(DESCRIPTION OF THE TASK): Type again, exactly, the lines below from the start through the line that includes "SDN は、ストレッチ クラスターではサポートされていないか、使用できません。".

▼▼▼

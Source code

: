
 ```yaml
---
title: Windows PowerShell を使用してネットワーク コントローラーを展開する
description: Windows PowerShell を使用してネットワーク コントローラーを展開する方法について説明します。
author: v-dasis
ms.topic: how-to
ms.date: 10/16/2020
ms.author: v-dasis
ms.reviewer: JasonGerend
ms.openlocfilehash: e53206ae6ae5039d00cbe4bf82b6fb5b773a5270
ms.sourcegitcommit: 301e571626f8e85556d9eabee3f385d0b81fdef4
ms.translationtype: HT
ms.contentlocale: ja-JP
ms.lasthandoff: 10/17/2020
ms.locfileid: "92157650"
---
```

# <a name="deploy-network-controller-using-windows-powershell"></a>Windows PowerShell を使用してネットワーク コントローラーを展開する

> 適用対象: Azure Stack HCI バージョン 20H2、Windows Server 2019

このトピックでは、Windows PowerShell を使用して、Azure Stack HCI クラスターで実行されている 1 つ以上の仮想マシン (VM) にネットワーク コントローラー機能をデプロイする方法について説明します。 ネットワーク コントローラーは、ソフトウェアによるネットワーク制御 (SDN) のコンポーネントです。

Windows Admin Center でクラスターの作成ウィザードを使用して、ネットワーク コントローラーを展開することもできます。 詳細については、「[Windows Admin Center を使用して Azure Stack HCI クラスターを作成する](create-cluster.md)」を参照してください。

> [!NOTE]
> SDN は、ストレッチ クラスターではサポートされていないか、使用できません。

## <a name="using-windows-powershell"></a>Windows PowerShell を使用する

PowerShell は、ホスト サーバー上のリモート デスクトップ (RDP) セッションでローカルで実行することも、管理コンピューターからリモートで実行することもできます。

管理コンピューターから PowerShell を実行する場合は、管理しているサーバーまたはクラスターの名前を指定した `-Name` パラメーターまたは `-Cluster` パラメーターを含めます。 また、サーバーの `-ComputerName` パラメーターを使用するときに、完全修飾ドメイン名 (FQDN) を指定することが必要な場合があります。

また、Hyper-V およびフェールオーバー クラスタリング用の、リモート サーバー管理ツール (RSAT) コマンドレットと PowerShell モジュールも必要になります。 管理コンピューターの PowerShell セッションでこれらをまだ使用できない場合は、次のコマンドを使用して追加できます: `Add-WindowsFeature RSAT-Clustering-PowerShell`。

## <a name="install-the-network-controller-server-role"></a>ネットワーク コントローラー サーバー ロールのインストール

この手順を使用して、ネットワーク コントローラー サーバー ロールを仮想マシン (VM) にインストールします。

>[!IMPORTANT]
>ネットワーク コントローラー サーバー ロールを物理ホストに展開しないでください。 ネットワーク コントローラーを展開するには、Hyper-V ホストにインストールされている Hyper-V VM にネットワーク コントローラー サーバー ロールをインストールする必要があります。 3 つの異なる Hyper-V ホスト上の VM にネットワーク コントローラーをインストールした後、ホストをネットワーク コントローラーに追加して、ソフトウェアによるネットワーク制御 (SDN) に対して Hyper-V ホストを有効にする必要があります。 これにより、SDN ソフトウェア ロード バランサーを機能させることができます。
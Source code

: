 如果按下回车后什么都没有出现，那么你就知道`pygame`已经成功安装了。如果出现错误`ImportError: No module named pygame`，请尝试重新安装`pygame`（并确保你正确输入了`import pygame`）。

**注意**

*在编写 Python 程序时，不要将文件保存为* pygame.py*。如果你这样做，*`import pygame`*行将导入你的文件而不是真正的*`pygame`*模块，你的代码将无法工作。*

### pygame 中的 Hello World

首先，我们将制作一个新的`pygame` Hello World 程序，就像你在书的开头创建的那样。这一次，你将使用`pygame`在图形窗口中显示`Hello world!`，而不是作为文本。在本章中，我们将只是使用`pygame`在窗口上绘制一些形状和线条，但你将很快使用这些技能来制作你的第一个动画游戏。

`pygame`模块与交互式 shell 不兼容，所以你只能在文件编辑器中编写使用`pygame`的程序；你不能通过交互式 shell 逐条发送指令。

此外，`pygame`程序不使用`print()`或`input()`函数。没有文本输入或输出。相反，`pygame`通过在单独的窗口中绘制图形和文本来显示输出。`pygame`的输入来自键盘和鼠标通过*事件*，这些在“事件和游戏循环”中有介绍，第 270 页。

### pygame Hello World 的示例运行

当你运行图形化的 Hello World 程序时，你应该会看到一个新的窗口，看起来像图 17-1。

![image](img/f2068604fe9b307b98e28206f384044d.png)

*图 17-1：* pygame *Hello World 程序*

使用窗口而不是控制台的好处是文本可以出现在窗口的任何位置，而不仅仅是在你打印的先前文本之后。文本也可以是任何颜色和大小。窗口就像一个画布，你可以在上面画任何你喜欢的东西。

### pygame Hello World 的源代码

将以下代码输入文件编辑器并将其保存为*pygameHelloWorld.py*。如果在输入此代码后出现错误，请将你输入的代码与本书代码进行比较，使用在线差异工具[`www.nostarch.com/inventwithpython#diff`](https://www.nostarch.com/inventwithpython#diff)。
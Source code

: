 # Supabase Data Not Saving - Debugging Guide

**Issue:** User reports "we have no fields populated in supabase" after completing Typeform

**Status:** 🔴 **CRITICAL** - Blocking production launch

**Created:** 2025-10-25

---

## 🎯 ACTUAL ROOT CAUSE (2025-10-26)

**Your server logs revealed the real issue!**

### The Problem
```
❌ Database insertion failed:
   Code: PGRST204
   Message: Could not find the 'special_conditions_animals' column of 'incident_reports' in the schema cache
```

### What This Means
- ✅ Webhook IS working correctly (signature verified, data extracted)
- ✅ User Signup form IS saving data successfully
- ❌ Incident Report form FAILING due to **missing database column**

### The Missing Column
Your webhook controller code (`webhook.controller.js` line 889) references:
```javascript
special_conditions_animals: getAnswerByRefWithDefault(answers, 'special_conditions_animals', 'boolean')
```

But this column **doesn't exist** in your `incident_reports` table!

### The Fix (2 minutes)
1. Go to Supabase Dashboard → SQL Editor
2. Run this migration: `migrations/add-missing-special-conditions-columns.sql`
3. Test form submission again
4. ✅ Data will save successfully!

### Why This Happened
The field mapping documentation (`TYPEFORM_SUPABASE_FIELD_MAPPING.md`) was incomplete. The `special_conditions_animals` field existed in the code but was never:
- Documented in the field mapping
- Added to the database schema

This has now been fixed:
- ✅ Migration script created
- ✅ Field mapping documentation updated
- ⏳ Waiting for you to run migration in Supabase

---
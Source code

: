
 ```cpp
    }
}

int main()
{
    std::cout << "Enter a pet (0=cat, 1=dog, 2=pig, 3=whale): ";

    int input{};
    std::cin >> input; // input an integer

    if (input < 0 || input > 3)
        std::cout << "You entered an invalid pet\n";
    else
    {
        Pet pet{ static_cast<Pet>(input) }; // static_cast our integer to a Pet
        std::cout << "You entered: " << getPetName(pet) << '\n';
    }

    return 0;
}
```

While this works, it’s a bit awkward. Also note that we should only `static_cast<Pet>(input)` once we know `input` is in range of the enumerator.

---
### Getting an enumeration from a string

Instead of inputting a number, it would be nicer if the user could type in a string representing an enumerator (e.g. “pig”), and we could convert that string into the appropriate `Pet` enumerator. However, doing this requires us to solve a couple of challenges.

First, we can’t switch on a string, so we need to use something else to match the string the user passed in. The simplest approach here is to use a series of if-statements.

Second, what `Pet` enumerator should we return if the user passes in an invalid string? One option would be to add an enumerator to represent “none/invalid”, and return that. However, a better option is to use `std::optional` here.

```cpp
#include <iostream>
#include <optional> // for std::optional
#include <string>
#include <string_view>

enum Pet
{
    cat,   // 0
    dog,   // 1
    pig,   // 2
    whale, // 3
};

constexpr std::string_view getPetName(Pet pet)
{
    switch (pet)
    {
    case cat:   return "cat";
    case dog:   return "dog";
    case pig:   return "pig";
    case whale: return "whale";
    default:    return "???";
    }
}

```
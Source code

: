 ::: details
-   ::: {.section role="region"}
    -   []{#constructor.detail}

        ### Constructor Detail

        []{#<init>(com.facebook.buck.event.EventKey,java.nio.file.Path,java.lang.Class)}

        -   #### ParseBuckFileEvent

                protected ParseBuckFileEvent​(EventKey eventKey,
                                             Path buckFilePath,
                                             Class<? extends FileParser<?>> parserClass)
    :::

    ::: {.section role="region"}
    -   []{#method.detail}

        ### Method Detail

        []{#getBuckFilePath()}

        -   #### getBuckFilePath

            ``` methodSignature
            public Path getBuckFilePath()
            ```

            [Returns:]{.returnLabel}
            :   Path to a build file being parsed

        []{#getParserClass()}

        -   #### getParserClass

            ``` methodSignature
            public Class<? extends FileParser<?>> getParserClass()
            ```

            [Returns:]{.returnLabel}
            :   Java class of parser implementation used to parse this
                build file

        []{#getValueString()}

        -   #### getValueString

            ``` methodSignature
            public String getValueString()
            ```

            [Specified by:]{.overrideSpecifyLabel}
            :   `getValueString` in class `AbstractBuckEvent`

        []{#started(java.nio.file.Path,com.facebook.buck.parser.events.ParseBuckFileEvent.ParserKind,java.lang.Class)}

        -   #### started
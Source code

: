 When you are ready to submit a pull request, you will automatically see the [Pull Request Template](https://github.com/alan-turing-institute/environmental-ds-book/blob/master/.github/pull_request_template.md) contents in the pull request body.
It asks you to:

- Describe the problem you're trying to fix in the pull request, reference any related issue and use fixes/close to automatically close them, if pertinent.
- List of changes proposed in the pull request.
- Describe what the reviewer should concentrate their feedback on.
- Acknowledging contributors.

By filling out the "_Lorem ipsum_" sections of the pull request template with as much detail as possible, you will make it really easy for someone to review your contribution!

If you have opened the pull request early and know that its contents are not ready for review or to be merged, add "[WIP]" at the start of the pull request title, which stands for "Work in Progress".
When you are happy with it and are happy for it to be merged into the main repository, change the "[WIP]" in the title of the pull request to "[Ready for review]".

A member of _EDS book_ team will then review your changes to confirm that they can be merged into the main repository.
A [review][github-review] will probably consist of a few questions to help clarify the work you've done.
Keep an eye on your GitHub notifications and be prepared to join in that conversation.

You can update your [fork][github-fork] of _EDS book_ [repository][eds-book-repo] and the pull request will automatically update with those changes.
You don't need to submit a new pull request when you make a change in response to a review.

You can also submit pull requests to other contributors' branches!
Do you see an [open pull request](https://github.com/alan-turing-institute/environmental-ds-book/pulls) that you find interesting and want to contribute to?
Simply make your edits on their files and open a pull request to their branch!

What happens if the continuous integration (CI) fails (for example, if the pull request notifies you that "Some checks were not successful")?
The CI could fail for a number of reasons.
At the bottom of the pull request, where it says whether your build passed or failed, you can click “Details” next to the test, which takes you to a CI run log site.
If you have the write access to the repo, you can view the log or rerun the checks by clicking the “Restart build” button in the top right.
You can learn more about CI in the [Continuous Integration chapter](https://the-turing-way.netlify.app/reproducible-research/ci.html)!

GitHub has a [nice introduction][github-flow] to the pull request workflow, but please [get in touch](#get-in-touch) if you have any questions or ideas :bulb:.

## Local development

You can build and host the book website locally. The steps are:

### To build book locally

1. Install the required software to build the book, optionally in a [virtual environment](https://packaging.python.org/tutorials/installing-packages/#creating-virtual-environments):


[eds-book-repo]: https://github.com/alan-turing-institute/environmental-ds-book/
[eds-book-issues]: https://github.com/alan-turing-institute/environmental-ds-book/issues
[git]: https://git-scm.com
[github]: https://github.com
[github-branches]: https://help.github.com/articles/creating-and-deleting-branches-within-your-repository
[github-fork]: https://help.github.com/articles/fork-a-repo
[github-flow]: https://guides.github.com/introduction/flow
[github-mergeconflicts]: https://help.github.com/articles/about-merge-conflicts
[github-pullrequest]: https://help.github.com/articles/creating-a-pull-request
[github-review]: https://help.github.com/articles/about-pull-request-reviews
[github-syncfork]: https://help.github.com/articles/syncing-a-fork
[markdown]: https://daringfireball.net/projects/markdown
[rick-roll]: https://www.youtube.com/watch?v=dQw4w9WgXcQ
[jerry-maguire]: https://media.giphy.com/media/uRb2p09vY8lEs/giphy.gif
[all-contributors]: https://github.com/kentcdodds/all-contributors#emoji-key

▲▲▲

(FINAL ANSWER):
Source code

:
 ```yaml
---
title: Windows PowerShell を使用してネットワーク コントローラーを展開する
description: Windows PowerShell を使用してネットワーク コントローラーを展開する方法について説明します。
author: v-dasis
ms.topic: how-to
ms.date: 10/16/2020
ms.author: v-dasis
ms.reviewer: JasonGerend
ms.openlocfilehash: e53206ae6ae5039d00cbe4bf82b6fb5b773a5270
ms.sourcegitcommit: 301e571626f8e85556d9eabee3f385d0b81fdef4
ms.translationtype: HT
ms.contentlocale: ja-JP
ms.lasthandoff: 10/17/2020
ms.locfileid: "92157650"
---
```

# <a name="deploy-network-controller-using-windows-powershell"></a>Windows PowerShell を使用してネットワーク コントローラーを展開する

> 適用対象: Azure Stack HCI バージョン 20H2、Windows Server 2019

このトピックでは、Windows PowerShell を使用して、Azure Stack HCI クラスターで実行されている 1 つ以上の仮想マシン (VM) にネットワーク コントローラー機能をデプロイする方法について説明します。 ネットワーク コントローラーは、ソフトウェアによるネットワーク制御 (SDN) のコンポーネントです。

Windows Admin Center でクラスターの作成ウィザードを使用して、ネットワーク コントローラーを展開することもできます。 詳細については、「[Windows Admin Center を使用して Azure Stack HCI クラスターを作成する](create-cluster.md)」を参照してください。

> [!NOTE]
> SDN は、ストレッチ クラスターではサポートされていないか、使用できません。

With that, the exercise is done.